Swords Against Darkness III
- Cover of the first edition.
- Editor: Andrew J. Offutt
- Cover artist: Greg Theakston
- Language: English
- Series: Swords Against Darkness
- Genre: Fantasy
- Publisher: Zebra Books
- Publication date: 1978
- Publication place: United States
- Media type: Print (paperback)
- Pages: 288
- ISBN: 0-89083-339-7
- OCLC: 3929169
- Preceded by: Swords Against Darkness II
- Followed by: Swords Against Darkness IV

= Swords Against Darkness III =

1978 anthology edited by Andrew J. Offutt

Swords Against Darkness III is an anthology of fantasy stories, edited by Andrew J. Offutt, the third in a series of five anthologies of the same name.

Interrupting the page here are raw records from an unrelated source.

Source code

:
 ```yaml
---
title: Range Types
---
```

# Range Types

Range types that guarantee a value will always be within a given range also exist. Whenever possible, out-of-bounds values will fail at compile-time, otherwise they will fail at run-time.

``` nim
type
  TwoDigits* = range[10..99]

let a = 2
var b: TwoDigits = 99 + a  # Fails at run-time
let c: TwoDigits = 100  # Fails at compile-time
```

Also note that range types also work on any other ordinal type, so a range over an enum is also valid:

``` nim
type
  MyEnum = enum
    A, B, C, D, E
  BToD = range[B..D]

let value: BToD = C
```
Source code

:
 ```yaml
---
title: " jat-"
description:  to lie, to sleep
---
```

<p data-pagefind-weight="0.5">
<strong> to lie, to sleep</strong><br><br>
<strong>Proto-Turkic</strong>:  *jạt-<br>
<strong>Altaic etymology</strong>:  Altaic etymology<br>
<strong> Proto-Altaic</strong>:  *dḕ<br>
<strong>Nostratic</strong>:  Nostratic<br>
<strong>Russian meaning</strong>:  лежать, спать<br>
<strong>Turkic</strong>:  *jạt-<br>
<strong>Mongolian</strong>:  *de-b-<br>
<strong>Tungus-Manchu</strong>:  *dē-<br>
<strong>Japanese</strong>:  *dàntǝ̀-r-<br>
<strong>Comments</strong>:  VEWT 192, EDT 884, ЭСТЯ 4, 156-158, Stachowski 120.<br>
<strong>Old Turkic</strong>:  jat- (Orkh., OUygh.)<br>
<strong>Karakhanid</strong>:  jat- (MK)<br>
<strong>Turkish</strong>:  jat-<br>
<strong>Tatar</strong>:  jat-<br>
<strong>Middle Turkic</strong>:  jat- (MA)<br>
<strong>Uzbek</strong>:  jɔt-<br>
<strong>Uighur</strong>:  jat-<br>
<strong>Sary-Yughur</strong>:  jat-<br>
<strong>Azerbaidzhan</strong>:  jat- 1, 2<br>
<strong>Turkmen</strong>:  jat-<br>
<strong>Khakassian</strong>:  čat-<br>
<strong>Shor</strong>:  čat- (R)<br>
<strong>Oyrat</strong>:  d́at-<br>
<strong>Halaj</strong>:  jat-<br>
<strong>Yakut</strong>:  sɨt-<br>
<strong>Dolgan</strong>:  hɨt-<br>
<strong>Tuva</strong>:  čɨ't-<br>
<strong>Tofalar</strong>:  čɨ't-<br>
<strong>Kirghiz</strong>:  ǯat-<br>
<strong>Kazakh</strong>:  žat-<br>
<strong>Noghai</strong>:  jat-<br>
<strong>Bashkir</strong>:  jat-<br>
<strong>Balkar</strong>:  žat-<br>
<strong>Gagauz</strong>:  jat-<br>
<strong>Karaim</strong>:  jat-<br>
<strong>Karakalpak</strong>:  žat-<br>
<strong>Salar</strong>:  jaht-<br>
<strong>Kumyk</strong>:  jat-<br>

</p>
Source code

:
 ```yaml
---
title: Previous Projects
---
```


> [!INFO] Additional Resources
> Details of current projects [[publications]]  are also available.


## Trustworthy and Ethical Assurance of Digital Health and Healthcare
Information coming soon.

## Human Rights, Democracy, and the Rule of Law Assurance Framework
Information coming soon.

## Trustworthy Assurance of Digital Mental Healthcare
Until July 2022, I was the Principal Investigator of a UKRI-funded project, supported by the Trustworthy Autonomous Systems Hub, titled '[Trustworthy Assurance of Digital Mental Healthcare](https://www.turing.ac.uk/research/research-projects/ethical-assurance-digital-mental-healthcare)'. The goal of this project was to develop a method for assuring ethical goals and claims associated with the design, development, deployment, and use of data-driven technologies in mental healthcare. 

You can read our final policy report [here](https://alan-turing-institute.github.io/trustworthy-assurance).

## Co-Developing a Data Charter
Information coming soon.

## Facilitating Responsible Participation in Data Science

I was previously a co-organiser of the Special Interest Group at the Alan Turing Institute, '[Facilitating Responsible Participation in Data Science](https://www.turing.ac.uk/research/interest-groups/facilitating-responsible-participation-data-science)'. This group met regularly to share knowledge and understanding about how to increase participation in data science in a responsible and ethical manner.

It was first published in paperback by Zebra Books in March 1978.

==Summary==
The book collects thirteen short stories and novelettes, one poem and one essay by various fantasy authors, together with a foreword by Offutt.

==Contents==
- "Foreword" (Andrew J. Offutt)
- "The Pit of Wings" (Ramsey Campbell)
- "The Sword of Spartacus" (Richard L. Tierney)
- "Servitude" (Wayne Hooks)
- "Descales' Skull" (David C. Smith)
- "In the Balance" (Tanith Lee)
- "Tower of Darkness" (David Madison)
- "The Mantichore" (David Drake)
- "Revenant" (poem) (Kathleen Resch)
- "Rite of Kings" (Jon DeCles)
- "The Mating Web" (Robert E. Vardeman)
- "The Guest of Dzinganji" (Manly Wade Wellman)
- "The Hag" (Darrell Schweitzer)
- "A Kingdom Won" (Geo W. Proctor)
- "Swordslinger" (M. A. Washil)
- "On Thud and Blunder" (essay) (Poul Anderson)

==Reception==
The anthology was reviewed by Darrell Schweitzer in Science Fiction Review, July 1978, Mark Mansell in Science Fiction Review, November/December 1978, and Lin Carter in The Year's Best Fantasy Stories: 5 (1980).

==Awards==
The book placed tenth in the 1979 Locus Poll Award for Best Anthology.